Agora, existem também certos detalhes no próprio texto que me incomodaram por não serem coerentes. O quarto da aia não possui lustre para ela não se enforcar; não possui espelho e o vidro da janela é inquebrável; a janela não se abre toda para que ela não pule (grades não devem existir nesse novo mundo), não existem quinas também. Mas Offred anda pela casa livremente, na cozinha, sala, vai até ao mercado sozinha, de modo que, se ela quiser se matar, ela vai se matar, independente de o seu quarto ser “seguro” justamente para que isso não ocorra. Igualmente, existe uma parte em que o Comandante vai ler a Bíblia, que fica trancada não só para as pessoas não a ler, mas também porque o papel é uma tentação para o fogo. Mais uma vez, se Offred ou qualquer outro funcionário quiser incendiar a casa eles vão fazer. Existe acesso à cozinha, existe eletricidade.
A história também é mal contada, a narrativa em primeira pessoa é inadequada para esse tipo de livro que se passa num universo paralelo ou distópico. Isso porque a gente só sabe o que o narrador - a Offred - sabe e ela não sabe de nada. Não fica claro muitas coisas, detalhes do mundo novo, como tudo funciona, algo que poderia ser consertado se a narrativa fosse onisciente, mesmo centrada na Aia. O enredo discorre sem pontos altos, todo neutro, o livro não tem claramente um desenvolvimento ou um clímax. A personagem principal, que poderia ser uma heroína, é apática e anêmica.

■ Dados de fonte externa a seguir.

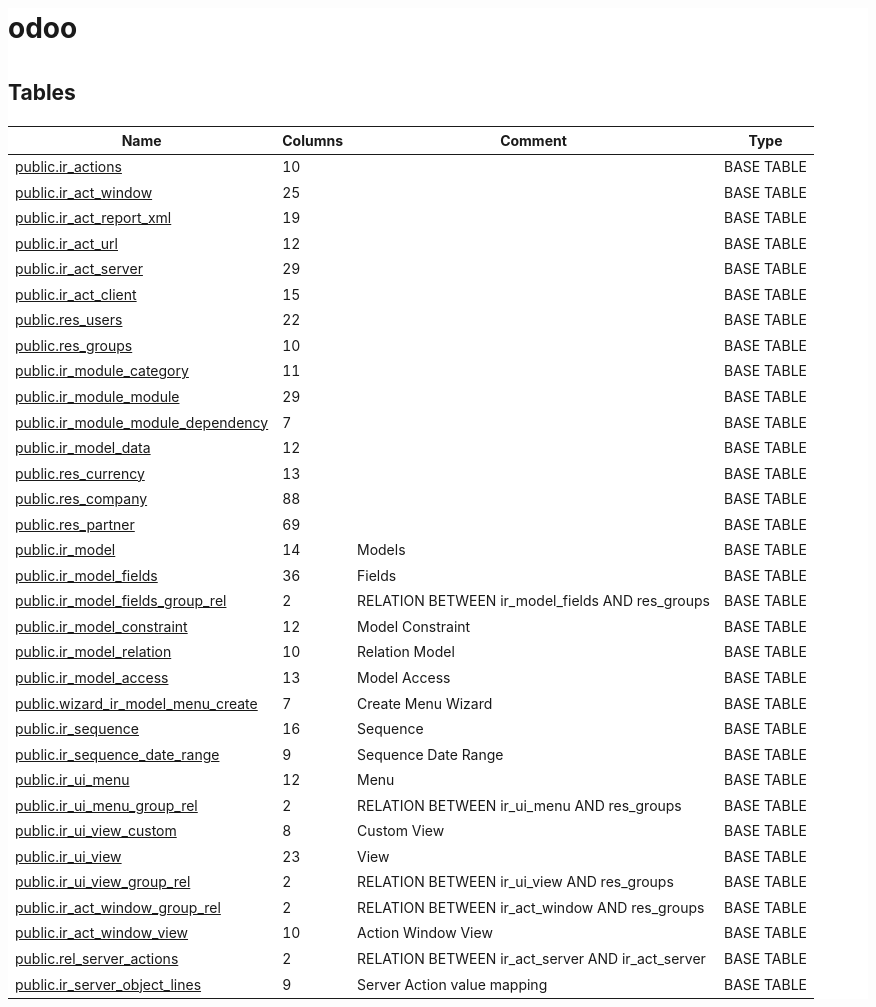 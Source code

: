 # odoo

## Tables

| Name | Columns | Comment | Type |
| ---- | ------- | ------- | ---- |
| [public.ir_actions](public.ir_actions.md) | 10 |  | BASE TABLE |
| [public.ir_act_window](public.ir_act_window.md) | 25 |  | BASE TABLE |
| [public.ir_act_report_xml](public.ir_act_report_xml.md) | 19 |  | BASE TABLE |
| [public.ir_act_url](public.ir_act_url.md) | 12 |  | BASE TABLE |
| [public.ir_act_server](public.ir_act_server.md) | 29 |  | BASE TABLE |
| [public.ir_act_client](public.ir_act_client.md) | 15 |  | BASE TABLE |
| [public.res_users](public.res_users.md) | 22 |  | BASE TABLE |
| [public.res_groups](public.res_groups.md) | 10 |  | BASE TABLE |
| [public.ir_module_category](public.ir_module_category.md) | 11 |  | BASE TABLE |
| [public.ir_module_module](public.ir_module_module.md) | 29 |  | BASE TABLE |
| [public.ir_module_module_dependency](public.ir_module_module_dependency.md) | 7 |  | BASE TABLE |
| [public.ir_model_data](public.ir_model_data.md) | 12 |  | BASE TABLE |
| [public.res_currency](public.res_currency.md) | 13 |  | BASE TABLE |
| [public.res_company](public.res_company.md) | 88 |  | BASE TABLE |
| [public.res_partner](public.res_partner.md) | 69 |  | BASE TABLE |
| [public.ir_model](public.ir_model.md) | 14 | Models | BASE TABLE |
| [public.ir_model_fields](public.ir_model_fields.md) | 36 | Fields | BASE TABLE |
| [public.ir_model_fields_group_rel](public.ir_model_fields_group_rel.md) | 2 | RELATION BETWEEN ir_model_fields AND res_groups | BASE TABLE |
| [public.ir_model_constraint](public.ir_model_constraint.md) | 12 | Model Constraint | BASE TABLE |
| [public.ir_model_relation](public.ir_model_relation.md) | 10 | Relation Model | BASE TABLE |
| [public.ir_model_access](public.ir_model_access.md) | 13 | Model Access | BASE TABLE |
| [public.wizard_ir_model_menu_create](public.wizard_ir_model_menu_create.md) | 7 | Create Menu Wizard | BASE TABLE |
| [public.ir_sequence](public.ir_sequence.md) | 16 | Sequence | BASE TABLE |
| [public.ir_sequence_date_range](public.ir_sequence_date_range.md) | 9 | Sequence Date Range | BASE TABLE |
| [public.ir_ui_menu](public.ir_ui_menu.md) | 12 | Menu | BASE TABLE |
| [public.ir_ui_menu_group_rel](public.ir_ui_menu_group_rel.md) | 2 | RELATION BETWEEN ir_ui_menu AND res_groups | BASE TABLE |
| [public.ir_ui_view_custom](public.ir_ui_view_custom.md) | 8 | Custom View | BASE TABLE |
| [public.ir_ui_view](public.ir_ui_view.md) | 23 | View | BASE TABLE |
| [public.ir_ui_view_group_rel](public.ir_ui_view_group_rel.md) | 2 | RELATION BETWEEN ir_ui_view AND res_groups | BASE TABLE |
| [public.ir_act_window_group_rel](public.ir_act_window_group_rel.md) | 2 | RELATION BETWEEN ir_act_window AND res_groups | BASE TABLE |
| [public.ir_act_window_view](public.ir_act_window_view.md) | 10 | Action Window View | BASE TABLE |
| [public.rel_server_actions](public.rel_server_actions.md) | 2 | RELATION BETWEEN ir_act_server AND ir_act_server | BASE TABLE |
| [public.ir_server_object_lines](public.ir_server_object_lines.md) | 9 | Server Action value mapping | BASE TABLE |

Para finalizar, no final parece que a autora se cansou de escrever e decidiu finalizar o livro com um deus ex machina, uma solução que vem do nada e “resolve” as coisas. Alguns homens chegam na casa e levam a Aia embora, sem documento, sem mandado, sem nada. O Comandante e a Esposa veem sua preciosa Aia sendo levada sem mais nem menos e não fazem nada. Até o leitor, que sabe que aqueles homens pertencem a um grupo de resistência naquela sociedade, não compra o fato, pois nem mesmo essa ideia de repressão é bem desenvolvida. A história acaba em aberto e o que para muitos foi considerado a grande sacada da autora, para mim parece que nem a mesma sabia para onde estava indo com a história e decidiu encerrar antes que se complicasse mais ainda. O tão aguardado Conto da Aia se transformou num conto de pesadelo para mim.